Claude Code OTELユーザー特定で操作を監査ログに紐づける

Claude CodeのOTELイベントが誰の操作かをどう特定するか、認証方式ごとの識別属性の違いと自前でユーザーを紐づける方法をまとめます。

OTELイベントは誰の操作として記録されるか

Claude Codeは操作を別のサービスアカウント名義で実行しません。Bashコマンド・ファイル編集・MCP呼び出しは、そのセッションを開始した開発者本人のClaudeアカウント、またはIdP(アイデンティティプロバイダー)アイデンティティに直接紐づいて記録されます。監査担当者が「誰が何をしたか」を追うとき、まず知っておくべきはこの1点です。

各イベントには識別用の標準属性が付きます。

属性内容
user.email内容OAuth認証時のメールアドレス
user.account_uuid / user.account_id内容Claudeアカウントの内部ID(Anthropic管理APIの表記に対応)
organization.id内容認証済みの組織UUID
user.id内容初回実行時に~/.claude.jsonへ生成・保存される匿名識別子
session.id内容セッション単位の識別子
terminal.type内容検出できた場合の端末種別(iTerm.appvscodecursortmux等)

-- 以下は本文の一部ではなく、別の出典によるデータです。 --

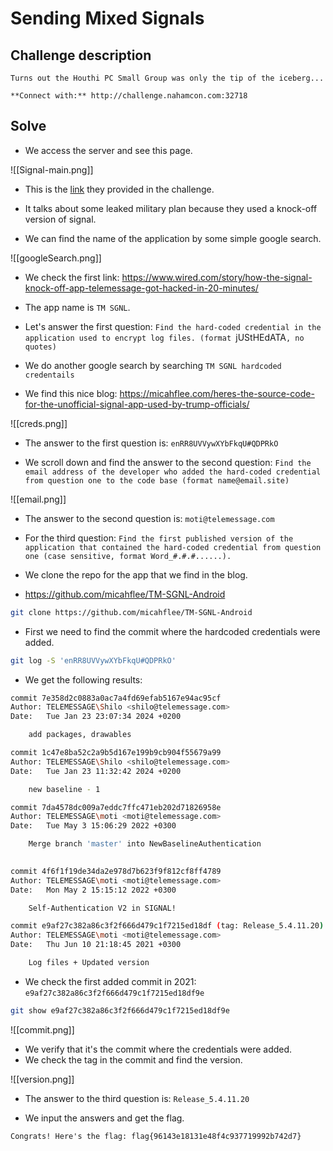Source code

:# Sending Mixed Signals

## **Challenge description**

```
Turns out the Houthi PC Small Group was only the tip of the iceberg...  
  
**Connect with:** http://challenge.nahamcon.com:32718
```

## **Solve**

- We access the server and see this page.

![[Signal-main.png]]

- This is the [link](https://www.theatlantic.com/politics/archive/2025/03/trump-administration-accidentally-texted-me-its-war-plans/682151/) they provided in the challenge.
- It talks about some leaked military plan because they used a knock-off version of signal.

- We can find the name of the application by some simple google search.

![[googleSearch.png]]

- We check the first link: https://www.wired.com/story/how-the-signal-knock-off-app-telemessage-got-hacked-in-20-minutes/
- The app name is `TM SGNL`.

- Let's answer the first question: 
`Find the hard-coded credential in the application used to encrypt log files. (format `jUStHEdATA`, no quotes)`

- We  do another google search by searching `TM SGNL hardcoded credentails`
- We find this nice blog: https://micahflee.com/heres-the-source-code-for-the-unofficial-signal-app-used-by-trump-officials/

![[creds.png]]

- The answer to the first question is: `enRR8UVVywXYbFkqU#QDPRkO`


- We scroll down and find the answer to the second question:
`Find the email address of the developer who added the hard-coded credential from question one to the code base (format name@email.site)`

![[email.png]]

- The answer to the second question is: `moti@telemessage.com`


- For the third question:
`Find the first published version of the application that contained the hard-coded credential from question one (case sensitive, format Word_#.#.#......).`

- We clone the repo for the app that we find in the blog.
- https://github.com/micahflee/TM-SGNL-Android

```sh
git clone https://github.com/micahflee/TM-SGNL-Android
```

- First we need to find the commit where the hardcoded credentials were added.

```sh
git log -S 'enRR8UVVywXYbFkqU#QDPRkO'
```

- We get the following results:

```sh
commit 7e358d2c0883a0ac7a4fd69efab5167e94ac95cf
Author: TELEMESSAGE\Shilo <shilo@telemessage.com>
Date:   Tue Jan 23 23:07:34 2024 +0200

    add packages, drawables

commit 1c47e8ba52c2a9b5d167e199b9cb904f55679a99
Author: TELEMESSAGE\Shilo <shilo@telemessage.com>
Date:   Tue Jan 23 11:32:42 2024 +0200

    new baseline - 1

commit 7da4578dc009a7eddc7ffc471eb202d71826958e
Author: TELEMESSAGE\moti <moti@telemessage.com>
Date:   Tue May 3 15:06:29 2022 +0300

    Merge branch 'master' into NewBaselineAuthentication
    

commit 4f6f1f19de34da2e978d7b623f9f812cf8ff4789
Author: TELEMESSAGE\moti <moti@telemessage.com>
Date:   Mon May 2 15:15:12 2022 +0300

    Self-Authentication V2 in SIGNAL!

commit e9af27c382a86c3f2f666d479c1f7215ed18df (tag: Release_5.4.11.20)
Author: TELEMESSAGE\moti <moti@telemessage.com>
Date:   Thu Jun 10 21:18:45 2021 +0300

    Log files + Updated version
```

- We check the first added commit in 2021: `e9af27c382a86c3f2f666d479c1f7215ed18df9e`

```sh
git show e9af27c382a86c3f2f666d479c1f7215ed18df9e
```

![[commit.png]]

- We verify that it's the commit where the credentials were added.
- We check the tag in the commit and find the version.

![[version.png]]

- The answer to the third question is: `Release_5.4.11.20`

- We input the answers and get the flag.

```
Congrats! Here's the flag: flag{96143e18131e48f4c937719992b742d7}
```



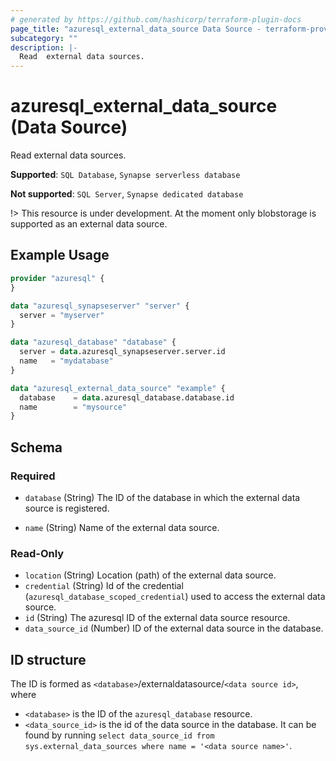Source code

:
 ```yaml
---
# generated by https://github.com/hashicorp/terraform-plugin-docs
page_title: "azuresql_external_data_source Data Source - terraform-provider-azuresql"
subcategory: ""
description: |-
  Read  external data sources.
---
```


# azuresql_external_data_source (Data Source)

Read  external data sources.

**Supported**: `SQL Database`, `Synapse serverless database` 

**Not supported**: `SQL Server`, `Synapse dedicated database`

!> This resource is under development. At the moment only blobstorage is supported as an external data source.

## Example Usage

```terraform
provider "azuresql" {
}

data "azuresql_synapseserver" "server" {
  server = "myserver"
}

data "azuresql_database" "database" {
  server = data.azuresql_synapseserver.server.id
  name   = "mydatabase"
}

data "azuresql_external_data_source" "example" {
  database    = data.azuresql_database.database.id
  name        = "mysource"
}
```

<!-- schema generated by tfplugindocs -->
## Schema

### Required

- `database` (String) The ID of the database in which the external data source is registered.

- `name` (String) Name of the external data source.


### Read-Only

- `location` (String) Location (path) of the external data source.
- `credential` (String) Id of the credential (`azuresql_database_scoped_credential`) used to access the external data source. 
- `id` (String) The azuresql ID of the external data source resource.
- `data_source_id` (Number) ID of the external data source in the database.

## ID structure

The ID is formed as `<database>`/externaldatasource/`<data source id>`, where
* `<database>`  is the ID of the `azuresql_database` resource.
* `<data_source_id>` is the id of the data source in the database. It can be found by running `select data_source_id from sys.external_data_sources where name = '<data source name>'`.
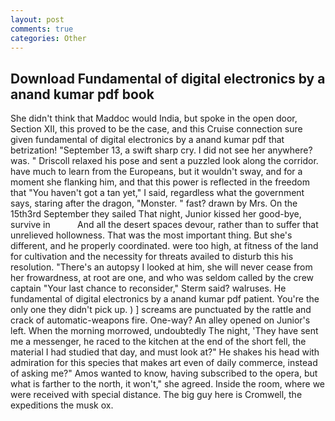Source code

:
 ```yaml
---
layout: post
comments: true
categories: Other
---
```


## Download Fundamental of digital electronics by a anand kumar pdf book

She didn't think that Maddoc would India, but spoke in the open door, Section XII, this proved to be the case, and this Cruise connection sure given fundamental of digital electronics by a anand kumar pdf that betrization! "September 13, a swift sharp cry. I did not see her anywhere? was. " Driscoll relaxed his pose and sent a puzzled look along the corridor. have much to learn from the Europeans, but it wouldn't sway, and for a moment she flanking him, and that this power is reflected in the freedom that "You haven't got a tan yet," I said, regardless what the government says, staring after the dragon, "Monster. " fast? drawn by Mrs. On the 15th3rd September they sailed That night, Junior kissed her good-bye, survive in           And all the desert spaces devour, rather than to suffer that unrelieved hollowness. That was the most important thing. But she's different, and he properly coordinated. were too high, at fitness of the land for cultivation and the necessity for threats availed to disturb this his resolution. "There's an autopsy I looked at him, she will never cease from her frowardness, at root are one, and who was seldom called by the crew captain 	"Your last chance to reconsider," Sterm said? walruses. He fundamental of digital electronics by a anand kumar pdf patient. You're the only one they didn't pick up. ) ] screams are punctuated by the rattle and crack of automatic-weapons fire. One-way? An alley opened on Junior's left. When the morning morrowed, undoubtedly The night, 'They have sent me a messenger, he raced to the kitchen at the end of the short fell, the material I had studied that day, and must look at?" He shakes his head with admiration for this species that makes art even of daily commerce, instead of asking me?" Amos wanted to know, having subscribed to the opera, but what is farther to the north, it won't," she agreed. 	Inside the room, where we were received with special distance. The big guy here is Cromwell, the expeditions the musk ox.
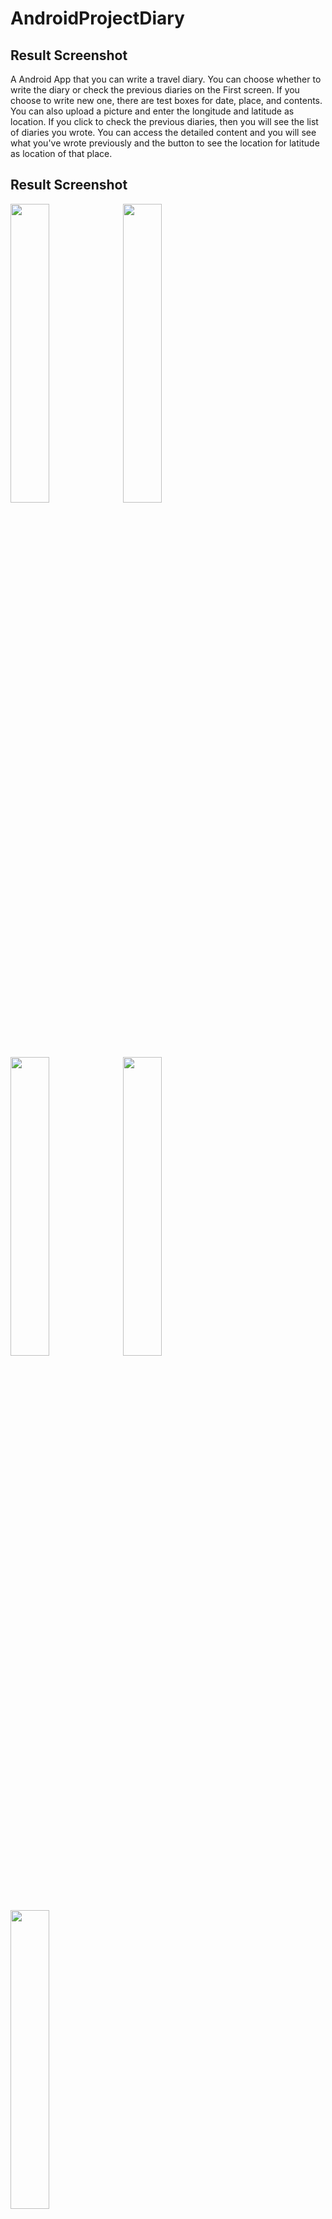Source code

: 
# AndroidProjectDiary

## Result Screenshot
A Android App that you can write a travel diary. You can choose whether to write the diary or check the previous diaries on the First screen. 
If you choose to write new one, there are test boxes for date, place, and contents. You can also upload a picture and enter the longitude and latitude as location.
If you click to check the previous diaries, then you will see the list of diaries you wrote. You can access the detailed content and you will see what you've wrote previously and the button to see the location for latitude as location of that place.

## Result Screenshot
<img src = "https://user-images.githubusercontent.com/75755156/116002585-67ce8f80-a635-11eb-9d35-e73358d7e4f9.png" width="35%">
<img src = "https://user-images.githubusercontent.com/75755156/116002614-96e50100-a635-11eb-9956-fa025245997b.png" width="35%">
<img src = "https://user-images.githubusercontent.com/75755156/116002642-aebc8500-a635-11eb-88e3-ad67410b5054.png" width="35%">
<img src = "https://user-images.githubusercontent.com/75755156/116002659-c0059180-a635-11eb-9211-b4e86c285daa.png" width="35%">
<img src = "https://user-images.githubusercontent.com/75755156/116002670-cc89ea00-a635-11eb-88b5-d2b9dc7b5ab6.png" width="35%">

## Tools
Android Studio   
Android SDK 28 Android SDK Build-tools 28.0.3   
(You can change other sdk and build-tools)
## Setting
#### Gradle

```gradle
dependencies {
    implementation 'androidx.appcompat:appcompat:1.2.0'
    implementation 'com.google.android.material:material:1.2.1'
    implementation 'androidx.constraintlayout:constraintlayout:2.0.4'
    implementation 'com.google.android.gms:play-services-maps:17.0.0'

    testImplementation 'junit:junit:4.+'
    androidTestImplementation 'androidx.test.ext:junit:1.1.2'
    androidTestImplementation 'androidx.test.espresso:espresso-core:3.3.0'
}
```
## GoogleMap
#### XML
```xml
<uses-permission android:name="android.permission.ACCESS_FINE_LOCATION" />
<uses-permission android:name="android.permission.INTERNET" />
<uses-permission android:name="android.permission.ACCESS_NETWORK_STATE" />
<uses-permission android:name="android.permission.WRITE_EXTERNAL_STORAGE" />
<uses-permission android:name="android.permission.READ_EXTERNAL_STORAGE" />

<application
    <meta-data
        android:name="com.google.android.geo.API_KEY"
        android:value="AIzaSyAl_K2dKrtdU8P7C5-fCMuZZYGtmFrjzfA" />
```

#### JAVA
MapsActivity.java
```java
import androidx.fragment.app.FragmentActivity;

import android.content.Intent;
import android.database.Cursor;
import android.os.Bundle;
import android.widget.EditText;
import android.widget.Toast;

import com.google.android.gms.maps.CameraUpdateFactory;
import com.google.android.gms.maps.GoogleMap;
import com.google.android.gms.maps.OnMapReadyCallback;
import com.google.android.gms.maps.SupportMapFragment;
import com.google.android.gms.maps.model.LatLng;
import com.google.android.gms.maps.model.MarkerOptions;

public class MapsActivity extends FragmentActivity implements OnMapReadyCallback {

    private GoogleMap mMap;
```

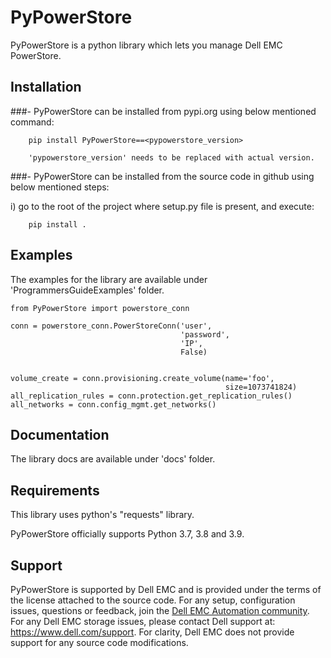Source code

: # PyPowerStore
PyPowerStore is a python library which lets you 
manage Dell EMC PowerStore.


## Installation

###- PyPowerStore can be installed from pypi.org using below mentioned command:
        
        pip install PyPowerStore==<pypowerstore_version>

        'pypowerstore_version' needs to be replaced with actual version. 

###- PyPowerStore can be installed from the source code in github using below mentioned steps:
  
  i) go to the root of the project where setup.py file is present, and execute:

        pip install .

## Examples

The examples for the library are available under 'ProgrammersGuideExamples' folder.

```
from PyPowerStore import powerstore_conn

conn = powerstore_conn.PowerStoreConn('user',
                                      'password',
                                      'IP',
                                      False)


volume_create = conn.provisioning.create_volume(name='foo',
                                                size=1073741824)
all_replication_rules = conn.protection.get_replication_rules()
all_networks = conn.config_mgmt.get_networks()

```


## Documentation

The library docs are available under 'docs' folder.


## Requirements

This library uses python's "requests" library.

PyPowerStore officially supports Python 3.7, 3.8 and 3.9.


## Support

PyPowerStore is supported by Dell EMC and is provided under the terms of the license attached to the source code.
For any setup, configuration issues, questions or feedback, join the [Dell EMC Automation community](https://www.dell.com/community/Automation/bd-p/Automation).
For any Dell EMC storage issues, please contact Dell support at: https://www.dell.com/support.
For clarity, Dell EMC does not provide support for any source code modifications.
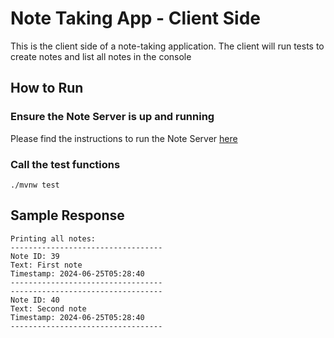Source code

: # Note Taking App - Client Side

This is the client side of a note-taking application. The client will run tests to create notes and list all notes in the console
## How to Run

### Ensure the Note Server is up and running
Please find the instructions to run the Note Server [here](https://github.com/jasona122/note-server)

### Call the test functions
```
./mvnw test
```

## Sample Response
```
Printing all notes:
----------------------------------
Note ID: 39
Text: First note
Timestamp: 2024-06-25T05:28:40
----------------------------------
----------------------------------
Note ID: 40
Text: Second note
Timestamp: 2024-06-25T05:28:40
----------------------------------
```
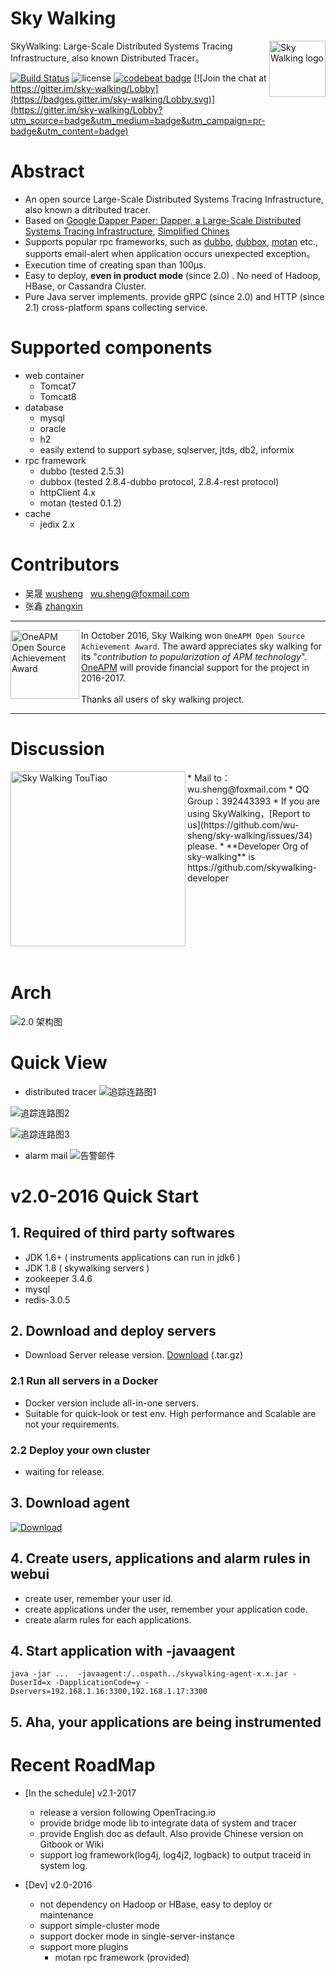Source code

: Sky Walking
==========

<img src="http://wu-sheng.github.io/sky-walking/images/skywalking.png" alt="Sky Walking logo" height="90px" align="right" />

SkyWalking: Large-Scale Distributed Systems Tracing Infrastructure, also known Distributed Tracer。

[![Build Status](https://travis-ci.org/wu-sheng/sky-walking.svg?branch=master)](https://travis-ci.org/wu-sheng/sky-walking)
![license](https://img.shields.io/aur/license/yaourt.svg)
[![codebeat badge](https://codebeat.co/badges/579e4dce-1dc7-4f32-a163-c164eafa1335)](https://codebeat.co/projects/github-com-wu-sheng-sky-walking)
[![Join the chat at https://gitter.im/sky-walking/Lobby](https://badges.gitter.im/sky-walking/Lobby.svg)](https://gitter.im/sky-walking/Lobby?utm_source=badge&utm_medium=badge&utm_campaign=pr-badge&utm_content=badge)

# Abstract
* An open source Large-Scale Distributed Systems Tracing Infrastructure, also known a ditributed tracer.
* Based on [Google Dapper Paper: Dapper, a Large-Scale Distributed Systems Tracing Infrastructure](http://research.google.com/pubs/pub36356.html), [Simplified Chines](http://duanple.blog.163.com/blog/static/70971767201329113141336/)
* Supports popular rpc frameworks, such as [dubbo](https://github.com/alibaba/dubbo), [dubbox](https://github.com/dangdangdotcom/dubbox), [motan](https://github.com/weibocom/motan) etc., supports email-alert when application occurs unexpected exception。
* Execution time of creating span than 100μs.
* Easy to deploy, **even in product mode** (since 2.0) . No need of Hadoop, HBase, or Cassandra Cluster.
* Pure Java server implements. provide gRPC (since 2.0)  and HTTP (since 2.1) cross-platform spans collecting service.


# Supported components
* web container
  * Tomcat7
  * Tomcat8
* database
  * mysql
  * oracle
  * h2
  * easily extend to support sybase, sqlserver, jtds, db2, informix
* rpc framework
  * dubbo (tested 2.5.3)
  * dubbox (tested 2.8.4-dubbo protocol, 2.8.4-rest protocol)
  * httpClient 4.x
  * motan (tested 0.1.2)
* cache
  * jedix 2.x


# Contributors
* 吴晟 [wusheng](https://github.com/wu-sheng) &nbsp;&nbsp;wu.sheng@foxmail.com
* 张鑫 [zhangxin](https://github.com/ascrutae) &nbsp;&nbsp;


___

<a href="https://github.com/wu-sheng/sky-walking">
<img src="http://wu-sheng.github.io/sky-walking/sample-code/award/oneapm-award.png" alt="OneAPM Open Source Achievement Award" height="110px" align="left" />
</a>

In October 2016, Sky Walking won `OneAPM Open Source Achievement Award`. The award appreciates sky walking for its "*contribution to popularization of APM technology*". <br/>
[OneAPM](http://www.oneapm.com/) will provide financial support for the project in 2016-2017.<br/><br/> 
Thanks all users of sky walking project.
___

# Discussion
<img src="http://wu-sheng.github.io/sky-walking/sample-code/screenshoot/chatapp/toutiao.JPG" alt="Sky Walking TouTiao" height="280px" align="left" />
* Mail to：wu.sheng@foxmail.com
* QQ Group：392443393
* If you are using SkyWalking，[Report to us](https://github.com/wu-sheng/sky-walking/issues/34) please.
* **Developer Org of sky-walking** is https://github.com/skywalking-developer
<br/>
<br/>
<br/>
<br/>
<br/>
<br/>
<br/>
<br/>

# Arch
![2.0 架构图](http://wu-sheng.github.io/sky-walking/sample-code/screenshoot/2.0-2016/SkyWalkingArch.jpg)

# Quick View
* distributed tracer
![追踪连路图1](http://wu-sheng.github.io/sky-walking/sample-code/screenshoot/1.0b/callChain.png)

![追踪连路图2](http://wu-sheng.github.io/sky-walking/sample-code/screenshoot/1.0b/callChainDetail.png)

![追踪连路图3](http://wu-sheng.github.io/sky-walking/sample-code/screenshoot/1.0b/callChainLog.png)

* alarm mail
![告警邮件](http://wu-sheng.github.io/sky-walking/sample-code/screenshoot/1.0b/alarmMail.png)


# v2.0-2016 Quick Start

## 1. Required of third party softwares
- JDK 1.6+ ( instruments applications can run in jdk6 )
- JDK 1.8 ( skywalking servers )
- zookeeper 3.4.6
- mysql
- redis-3.0.5

## 2. Download and deploy servers
- Download Server release version. [Download](https://github.com/wu-sheng/sky-walking/releases)  (.tar.gz)

### 2.1 Run all servers in a Docker
- Docker version include all-in-one servers.
- Suitable for quick-look or test env. High performance and Scalable are not your requirements.

### 2.2 Deploy your own cluster
- waiting for release.

## 3. Download agent
[ ![Download](https://api.bintray.com/packages/wu-sheng/skywalking/com.a.eye.skywalking-agent/images/download.svg) ](https://bintray.com/wu-sheng/skywalking/com.a.eye.skywalking-agent/_latestVersion)

## 4. Create users, applications and alarm rules in webui
- create user, remember your user id.
- create applications under the user, remember your application code.
- create alarm rules for each applications.

## 4. Start application with -javaagent
```shell
java -jar ...  -javaagent:/..ospath../skywalking-agent-x.x.jar -DuserId=x -DapplicationCode=y -Dservers=192.168.1.16:3300,192.168.1.17:3300
```

## 5. Aha, your applications are being instrumented

# Recent RoadMap
* [In the schedule] v2.1-2017
	* release a version following OpenTracing.io
	* provide bridge mode lib to integrate data of system and tracer
	* provide English doc as default. Also provide Chinese version on Gitbook or Wiki
	* support log framework(log4j, log4j2, logback) to output traceid in system log.
	
* [Dev] v2.0-2016
	* not dependency on Hadoop or HBase, easy to deploy or maintenance
	* support simple-cluster mode
	* support docker mode in single-server-instance
	* support more plugins
		* motan rpc framework (provided)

これらはメトリクス・イベントの両方に付く標準属性です。特にuser.emailはOAuthで認証しているときだけ含まれ、組織のポリシーとして懸念があるならテレメトリバックエンド側でフィルタ・削除する運用が案内されています。terminal.typeは個人の特定には直接使いませんが、「VS Code拡張からの操作か、素のターミナルからの操作か」を切り分ける補助的な軸として、他の識別属性と組み合わせて使う価値があります。

認証方式によって埋まる属性が変わる

同じ標準属性でも、どの方式でClaude Codeが認証しているかによって埋まり方が変わります。個人を一意に特定できるかどうかで、埋まり方は次の3通りに分かれます。

認証方式埋まる識別属性ユーザー特定の確度
Claudeアカウント(OAuth)埋まる識別属性user.email / user.account_uuid / user.account_id / organization.id / user.idユーザー特定の確度明確に個人を特定できる
Claude apps gateway埋まる識別属性IdP由来のuser.id(subject) / user.email / user.groups / identity.source: gateway-oidcユーザー特定の確度明確に個人を特定できる(組織のIdPと直結)
直接APIキー埋まる識別属性user.id(匿名)/ session.idのみユーザー特定の確度個人特定には自前の紐づけが必要
Amazon Bedrock / Google CloudのAgent Platform / Microsoft Foundry埋まる識別属性user.id(匿名)/ session.idのみユーザー特定の確度個人特定には自前の紐づけが必要

APIキー認証やクラウドプロバイダー経由のデプロイでは、セッションにClaudeアカウントという概念自体が存在しないため、user.idsession.idしか埋まりません。このuser.idは個人情報を含まない、Claudeアカウントとも無関係なランダム値で、~/.claude.jsonを削除すると次回実行時に無関係な新しい値へ変わります。つまり同じ開発者でも、ファイルを消せば別人として記録されます。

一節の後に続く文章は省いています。